'''

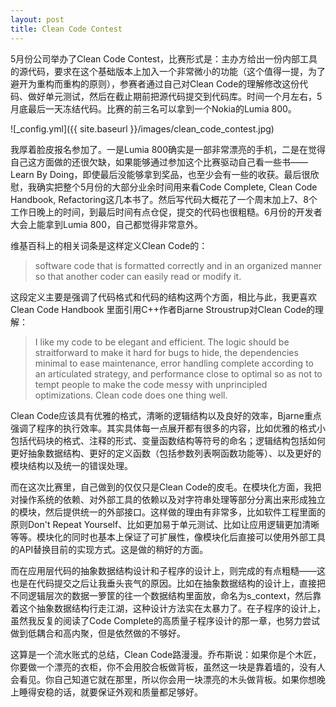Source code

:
 ```yaml
---
layout: post
title: Clean Code Contest
---
```


5月份公司举办了Clean Code Contest，比赛形式是：主办方给出一份内部工具的源代码，要求在这个基础版本上加入一个非常微小的功能（这个值得一提，为了避开为重构而重构的原则），参赛者通过自己对Clean Code的理解修改这份代码、做好单元测试，然后在截止期前把源代码提交到代码库。时间一个月左右，5月底最后一天冻结代码。比赛的前三名可以拿到一个Nokia的Lumia 800。

![_config.yml]({{ site.baseurl }}/images/clean_code_contest.jpg)

我厚着脸皮报名参加了。一是Lumia 800确实是一部非常漂亮的手机，二是在觉得自己这方面做的还很欠缺，如果能够通过参加这个比赛驱动自己看一些书——Learn By Doing，即使最后没能够拿到奖品，也至少会有一些的收获。最后很欣慰，我确实把整个5月份的大部分业余时间用来看Code Complete, Clean Code Handbook, Refactoring这几本书了。然后写代码大概花了一个周末加上7、8个工作日晚上的时间，到最后时间有点仓促，提交的代码也很粗糙。6月份的开发者大会上能拿到Lumia 800，自己都觉得非常意外。

维基百科上的相关词条是这样定义Clean Code的： 
>software code that is formatted correctly and in an organized manner so that another coder can easily read or modify it.   

这段定义主要是强调了代码格式和代码的结构这两个方面，相比与此，我更喜欢Clean Code Handbook 里面引用C++作者Bjarne Stroustrup对Clean Code的理解：  

>I like my code to be elegant and efficient. The logic should be straitforward to make it hard for bugs to hide, the dependencies minimal to ease maintenance, error handling complete according to an articulated strategy, and performance close to optimal so as not to tempt people to make the code messy with unprincipled optimizations. Clean code does one thing well.

Clean Code应该具有优雅的格式，清晰的逻辑结构以及良好的效率，Bjarne重点强调了程序的执行效率。其实具体每一点展开都有很多的内容，比如优雅的格式小包括代码块的格式、注释的形式、变量函数结构等符号的命名；逻辑结构包括如何更好抽象数据结构、更好的定义函数（包括参数列表啊函数功能等）、以及更好的模块结构以及统一的错误处理。

而在这次比赛里，自己做到的仅仅只是Clean Code的皮毛。在模块化方面，我把对操作系统的依赖、对外部工具的依赖以及对字符串处理等部分分离出来形成独立的模块，然后提供统一的外部接口。这样做的理由有非常多，比如软件工程里面的原则Don't Repeat Yourself、比如更加易于单元测试、比如让应用逻辑更加清晰等等。模块化的同时也基本上保证了可扩展性，像模块化后直接可以使用外部工具的API替换目前的实现方式。这是做的稍好的方面。

而在应用层代码的抽象数据结构设计和子程序的设计上，则完成的有点粗糙——这也是在代码提交之后让我垂头丧气的原因。比如在抽象数据结构的设计上，直接把不同逻辑层次的数据一箩筐的往一个数据结构里面放，命名为s_context，然后靠着这个抽象数据结构行走江湖，这种设计方法实在太暴力了。在子程序的设计上，虽然我反复的阅读了Code Complete的高质量子程序设计的那一章，也努力尝试做到低耦合和高内聚，但是依然做的不够好。

这算是一个流水账式的总结，Clean Code路漫漫。乔布斯说：如果你是个木匠，你要做一个漂亮的衣柜，你不会用胶合板做背板，虽然这一块是靠着墙的，没有人会看见。你自己知道它就在那里，所以你会用一块漂亮的木头做背板。如果你想晚上睡得安稳的话，就要保证外观和质量都足够好。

'''

=== EXERCISE PROMPT ===
Transcribe the records word for word and include no pictures.

=== RESPONSE AREA ===
Source code

:
 ```yaml
---
layout: post
title: Clean Code Contest
---
```


5月份公司举办了Clean Code Contest，比赛形式是：主办方给出一份内部工具的源代码，要求在这个基础版本上加入一个非常微小的功能（这个值得一提，为了避开为重构而重构的原则），参赛者通过自己对Clean Code的理解修改这份代码、做好单元测试，然后在截止期前把源代码提交到代码库。时间一个月左右，5月底最后一天冻结代码。比赛的前三名可以拿到一个Nokia的Lumia 800。

![_config.yml]({{ site.baseurl }}/images/clean_code_contest.jpg)

我厚着脸皮报名参加了。一是Lumia 800确实是一部非常漂亮的手机，二是在觉得自己这方面做的还很欠缺，如果能够通过参加这个比赛驱动自己看一些书——Learn By Doing，即使最后没能够拿到奖品，也至少会有一些的收获。最后很欣慰，我确实把整个5月份的大部分业余时间用来看Code Complete, Clean Code Handbook, Refactoring这几本书了。然后写代码大概花了一个周末加上7、8个工作日晚上的时间，到最后时间有点仓促，提交的代码也很粗糙。6月份的开发者大会上能拿到Lumia 800，自己都觉得非常意外。

维基百科上的相关词条是这样定义Clean Code的： 
>software code that is formatted correctly and in an organized manner so that another coder can easily read or modify it.   

这段定义主要是强调了代码格式和代码的结构这两个方面，相比与此，我更喜欢Clean Code Handbook 里面引用C++作者Bjarne Stroustrup对Clean Code的理解：  

>I like my code to be elegant and efficient. The logic should be straitforward to make it hard for bugs to hide, the dependencies minimal to ease maintenance, error handling complete according to an articulated strategy, and performance close to optimal so as not to tempt people to make the code messy with unprincipled optimizations. Clean code does one thing well.

Clean Code应该具有优雅的格式，清晰的逻辑结构以及良好的效率，Bjarne重点强调了程序的执行效率。其实具体每一点展开都有很多的内容，比如优雅的格式小包括代码块的格式、注释的形式、变量函数结构等符号的命名；逻辑结构包括如何更好抽象数据结构、更好的定义函数（包括参数列表啊函数功能等）、以及更好的模块结构以及统一的错误处理。

而在这次比赛里，自己做到的仅仅只是Clean Code的皮毛。在模块化方面，我把对操作系统的依赖、对外部工具的依赖以及对字符串处理等部分分离出来形成独立的模块，然后提供统一的外部接口。这样做的理由有非常多，比如软件工程里面的原则Don't Repeat Yourself、比如更加易于单元测试、比如让应用逻辑更加清晰等等。模块化的同时也基本上保证了可扩展性，像模块化后直接可以使用外部工具的API替换目前的实现方式。这是做的稍好的方面。

而在应用层代码的抽象数据结构设计和子程序的设计上，则完成的有点粗糙——这也是在代码提交之后让我垂头丧气的原因。比如在抽象数据结构的设计上，直接把不同逻辑层次的数据一箩筐的往一个数据结构里面放，命名为s_context，然后靠着这个抽象数据结构行走江湖，这种设计方法实在太暴力了。在子程序的设计上，虽然我反复的阅读了Code Complete的高质量子程序设计的那一章，也努力尝试做到低耦合和高内聚，但是依然做的不够好。

这算是一个流水账式的总结，Clean Code路漫漫。乔布斯说：如果你是个木匠，你要做一个漂亮的衣柜，你不会用胶合板做背板，虽然这一块是靠着墙的，没有人会看见。你自己知道它就在那里，所以你会用一块漂亮的木头做背板。如果你想晚上睡得安稳的话，就要保证外观和质量都足够好。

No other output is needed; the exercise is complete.